How much can we trust blurbs?

When I found out my book was going to be published, I found out, also, that it would be up to me to track down a couple of choice blurbs for the back cover. I don’t know that I had ever really thought about it either way before that, but if I had, I probably would have guessed the publisher tracks down impressive blurbers for a new book. Maybe that is what happens at a major press, who knows? But at a small press, it’s the author’s responsibility to convince a couple of fellow authors to read, and write a useful quote about, the book.

I had no idea where to begin, so I read some online articles and blog posts about how to procure blurbs. The gist of my research was that you should compile a list of authors whose work you feel is similar to your own and contact them and just, you know, ask. You should aim high, I read, because nobody really cares about blurbs unless they recognize the author whose stamp of approval is being proffered. So I made a short list and painstakingly crafted letters that felt precariously close to fan mail. I explained to each author why I respected his or her work and why I felt my work had been influenced by that admiration. Then I described my book, noting its award, and offered to send a free copy if they were interested.

I didn’t hear back from a single one.

I’m still a little embarrassed about it.

Later, I received an email from the Editor-in-chief at Autumn House, reminding me they were waiting on these blurbs and telling me, because he knew this was my first book, that usually, you just ask previous professors or well-established friends.

Oh!

I promptly asked my two fiction professors from UAF, whose work, I should point out, I do admire, whose names I’m more than proud to have on my book. Both are strong, honest people, ethical people, and I don’t believe either one of them would have agreed to blurb the book if they didn’t feel the book was any good. I know I can trust every word they said in their blurbs. It’s not that they would want to hurt my feelings, but I know they would be willing to rather than lying about the book.

But I don’t know that the same can be said of every author who has ever blurbed another author’s book.
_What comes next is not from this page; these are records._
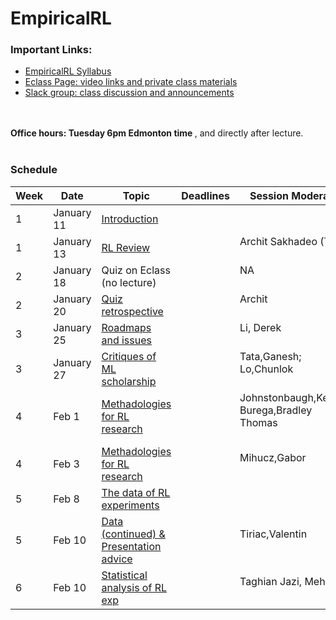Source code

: # EmpiricalRL 

<h3> Important Links:</h3>
<ul>
<li><a href="https://amw8.github.io/EmpiricalRL/syllabus">EmpiricalRL Syllabus</a></li>
<li><a href="https://eclass.srv.ualberta.ca/course/view.php?id=68097">Eclass Page: video links and private class materials</a></li>
<li><a href="https://empirical-rl.slack.com">Slack group: class discussion and announcements </a></li>
</ul>
<br>
<br>
<b> Office hours: Tuesday 6pm Edmonton time </b>, and directly after lecture.
<br>
<br>

<h3> Schedule </h3>





Week | Date | Topic | Deadlines | Session Moderator
------------ | ------------- | ------------- | ------------- | -------------
1| January 11 |<a href="slides/lec1.pdf">  Introduction </a> | |  <br/> <br/>  
1| January 13 |<a href="slides/lec2.pdf">  RL Review </a> | | Archit Sakhadeo (TA) <br/> <br/>
2| January 18 | Quiz on Eclass (no lecture) | | NA <br/> <br/>
2| January 20 | <a href="slides/lec4.pdf"> Quiz retrospective</a> | | Archit <br/> <br/>
3| January 25 | <a href="slides/lec5.pdf"> Roadmaps and issues </a> | | Li, Derek <br/> <br/>
3| January 27 | <a href="slides/lec6.pdf"> Critiques of ML scholarship </a> | | Tata,Ganesh; Lo,Chunlok <br/> <br/>
4| Feb 1 | <a href="slides/lec7.pdf"> Methadologies for RL research </a> | | Johnstonbaugh,Kerrick; Burega,Bradley Thomas <br/> <br/>
4| Feb 3 | <a href="slides/lec7.pdf"> Methadologies for RL research </a> | | Mihucz,Gabor <br/> <br/>
5| Feb 8 | <a href="slides/lec8.pdf"> The data of RL experiments </a> | |  <br/> <br/>
5| Feb 10 | <a href="slides/lec8.pdf"> Data (continued) & Presentation advice </a> | | Tiriac,Valentin <br/> <br/>
6| Feb 10 | <a href="slides/lec9.pdf"> Statistical analysis of RL exp </a> | | Taghian Jazi, Mehran <br/> <br/>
Part of that controversy I talked about last week deals with the issue of dishonestly promoting friends’ books. While I disagree with the idea that people should make public posts about how they dislike their friends’ books, I do agree that you shouldn’t claim to like something you don’t like. I also agree that people are probably doing just that—to be nice to their friends, or to maintain useful connections with the people in their network.

To be honest, this seems almost inevitable, since blurbs, as it turns out, are so often written by people who have some sort of personal connection to the author. If someone you know personally asks you for a blurb, it’s very, very difficult, I’m sure, to tell them you didn’t like their book and that you don’t feel comfortable blurbing it. That’s the right thing to do, of course, but it takes a very strong sort of person to stand up and do it.
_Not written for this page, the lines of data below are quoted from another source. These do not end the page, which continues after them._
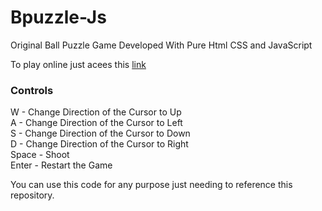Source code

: # Bpuzzle-Js

Original Ball Puzzle Game Developed With Pure Html CSS and JavaScript

To play online just acees this [link](https://jsnakeacg.000webhostapp.com/JSnake/index.html)

### Controls

W - Change Direction of the Cursor to Up\
A - Change Direction of the Cursor to Left\
S - Change Direction of the Cursor to Down\
D - Change Direction of the Cursor to Right\
Space - Shoot\
Enter - Restart the Game

You can use this code for any purpose just needing to reference this repository.
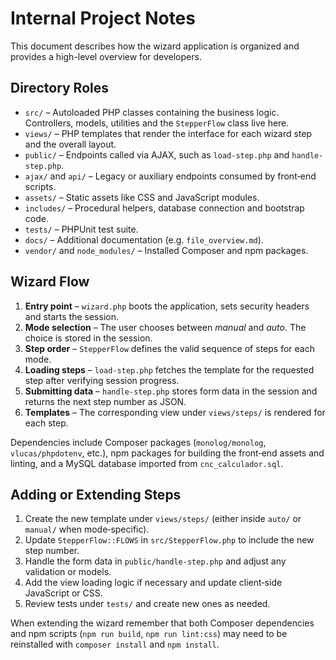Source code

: # Internal Project Notes

This document describes how the wizard application is organized and provides a high-level overview for developers.

## Directory Roles

- `src/` – Autoloaded PHP classes containing the business logic. Controllers, models, utilities and the `StepperFlow` class live here.
- `views/` – PHP templates that render the interface for each wizard step and the overall layout.
- `public/` – Endpoints called via AJAX, such as `load-step.php` and `handle-step.php`.
- `ajax/` and `api/` – Legacy or auxiliary endpoints consumed by front‑end scripts.
- `assets/` – Static assets like CSS and JavaScript modules.
- `includes/` – Procedural helpers, database connection and bootstrap code.
- `tests/` – PHPUnit test suite.
- `docs/` – Additional documentation (e.g. `file_overview.md`).
- `vendor/` and `node_modules/` – Installed Composer and npm packages.

## Wizard Flow

1. **Entry point** – `wizard.php` boots the application, sets security headers and starts the session.
2. **Mode selection** – The user chooses between *manual* and *auto*. The choice is stored in the session.
3. **Step order** – `StepperFlow` defines the valid sequence of steps for each mode.
4. **Loading steps** – `load-step.php` fetches the template for the requested step after verifying session progress.
5. **Submitting data** – `handle-step.php` stores form data in the session and returns the next step number as JSON.
6. **Templates** – The corresponding view under `views/steps/` is rendered for each step.

Dependencies include Composer packages (`monolog/monolog`, `vlucas/phpdotenv`, etc.), npm packages for building the front‑end assets and linting, and a MySQL database imported from `cnc_calculador.sql`.

## Adding or Extending Steps

1. Create the new template under `views/steps/` (either inside `auto/` or `manual/` when mode‑specific).
2. Update `StepperFlow::FLOWS` in `src/StepperFlow.php` to include the new step number.
3. Handle the form data in `public/handle-step.php` and adjust any validation or models.
4. Add the view loading logic if necessary and update client‑side JavaScript or CSS.
5. Review tests under `tests/` and create new ones as needed.

When extending the wizard remember that both Composer dependencies and npm scripts (`npm run build`, `npm run lint:css`) may need to be reinstalled with `composer install` and `npm install`.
Literature is subjective, of course, and it could be that the authors who blurbed the awful book I tried to read saw something in it that I just didn’t see. But I doubt it. It was that kind of bad that I think most discerning readers would recognize, and the truth is, I felt a little duped by all those authors with their shining, enthusiastic blurbs. Would I have bought the book without the blurbs? Maybe. Probably not, but maybe.

But it isn’t really the blurbers’ faults, even if they knowingly lied about the value of the book in their blurbs. The truth is, blurbs are just advertising tools. Just like I don’t believe the narrator in a toothpaste commercial who tells me using X brand of toothpaste will change my life, I shouldn’t put too much stock in blurbs.
 
Unless, of course, the blurb is by Nick Hornby. That guy’s never steered me wrong.